What are Decision Makers in a Company?
Businesses make complex decisions all the time. Managers decide whether to hire or fire staff; sales managers determine the most lucrative sales leads; senior IT administrators choose the best software for their purposes. All of these people make choices before finding a solution to a problem. They are decision makers. “A decision can be defined as a course of action purposely chosen from a set of alternatives to achieve organizational or managerial objectives or goals,” says the Management Study Guide.
The Cambridge English Dictionary defines a decision maker as a “person who decides things, especially at a high level in an organization.” A decision maker might be responsible for strategic decisions like acquisitions, business expansion or capital investment.

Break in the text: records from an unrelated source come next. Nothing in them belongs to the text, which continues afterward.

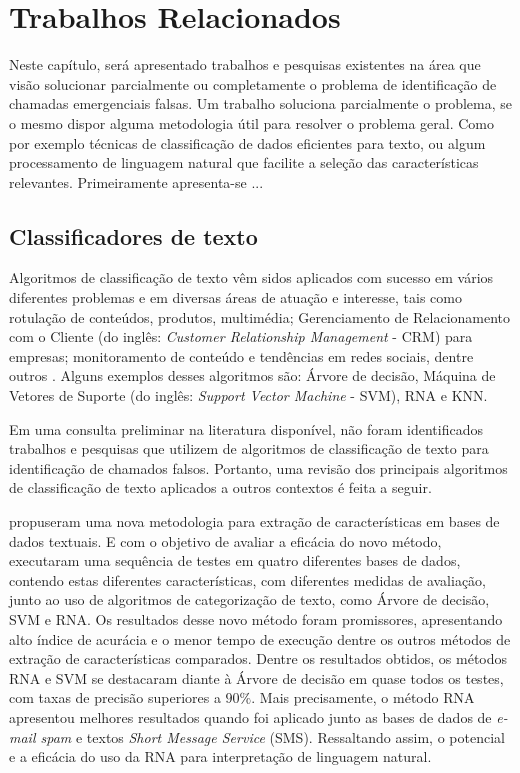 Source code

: \chapter{Trabalhos Relacionados}
Neste capítulo, será apresentado trabalhos e pesquisas existentes na área que visão solucionar parcialmente ou completamente o problema de identificação de chamadas emergenciais falsas. Um trabalho soluciona parcialmente o problema, se o mesmo dispor alguma metodologia útil para resolver o problema geral. Como por exemplo técnicas de classificação de dados eficientes para texto, ou algum processamento de linguagem natural que facilite a seleção das características relevantes. Primeiramente apresenta-se ...

\section{Classificadores de texto}
Algoritmos de classificação de texto vêm sidos aplicados com sucesso em vários diferentes problemas e em diversas áreas de atuação e interesse, tais como rotulação de conteúdos, produtos, multimédia; Gerenciamento de Relacionamento com o Cliente (do inglês: \textit{Customer Relationship Management} - CRM) para empresas; monitoramento de conteúdo e tendências em redes sociais, dentre outros \citep{uysal2012novel, gupta2018text}. Alguns exemplos desses algoritmos são: Árvore de decisão, Máquina de Vetores de Suporte (do inglês: \textit{Support Vector Machine} - SVM), RNA e KNN.

Em uma consulta preliminar na literatura disponível, não foram identificados trabalhos e pesquisas que utilizem de algoritmos de classificação de texto para identificação de chamados falsos. Portanto, uma revisão dos principais algoritmos de classificação de texto aplicados a outros contextos é feita a seguir.

\cite{uysal2012novel} propuseram uma nova metodologia para extração de características em bases de dados textuais. E com o objetivo de avaliar a eficácia do novo método, executaram uma sequência de testes em quatro diferentes bases de dados, contendo estas diferentes características, com diferentes medidas de avaliação, junto ao uso de algoritmos de categorização de texto, como Árvore de decisão, SVM e RNA. Os resultados desse novo método foram promissores, apresentando alto índice de acurácia e o menor tempo de execução dentre os outros métodos de extração de características comparados. Dentre os resultados obtidos, os métodos RNA e SVM se destacaram diante à Árvore de decisão em quase todos os testes, com taxas de precisão superiores a $90\%$. Mais precisamente, o método RNA apresentou melhores resultados quando foi aplicado junto as bases de dados de \textit{e-mail spam} e textos \textit{Short Message Service} (SMS). Ressaltando assim, o potencial e a eficácia do uso da RNA para interpretação de linguagem natural.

What Does a Decision Maker Do in a Company?
According to the University of Massachusetts Dartmouth, there are seven stages of effective decision-making. First, a decision maker realizes he or she needs to make a decision. Then, the person gathers relevant information, identifies the alternatives, weighs up all of the evidence, selects the alternatives that are best for his or her situation, and takes action. Finally, the decision maker reviews his or her choice and its consequences.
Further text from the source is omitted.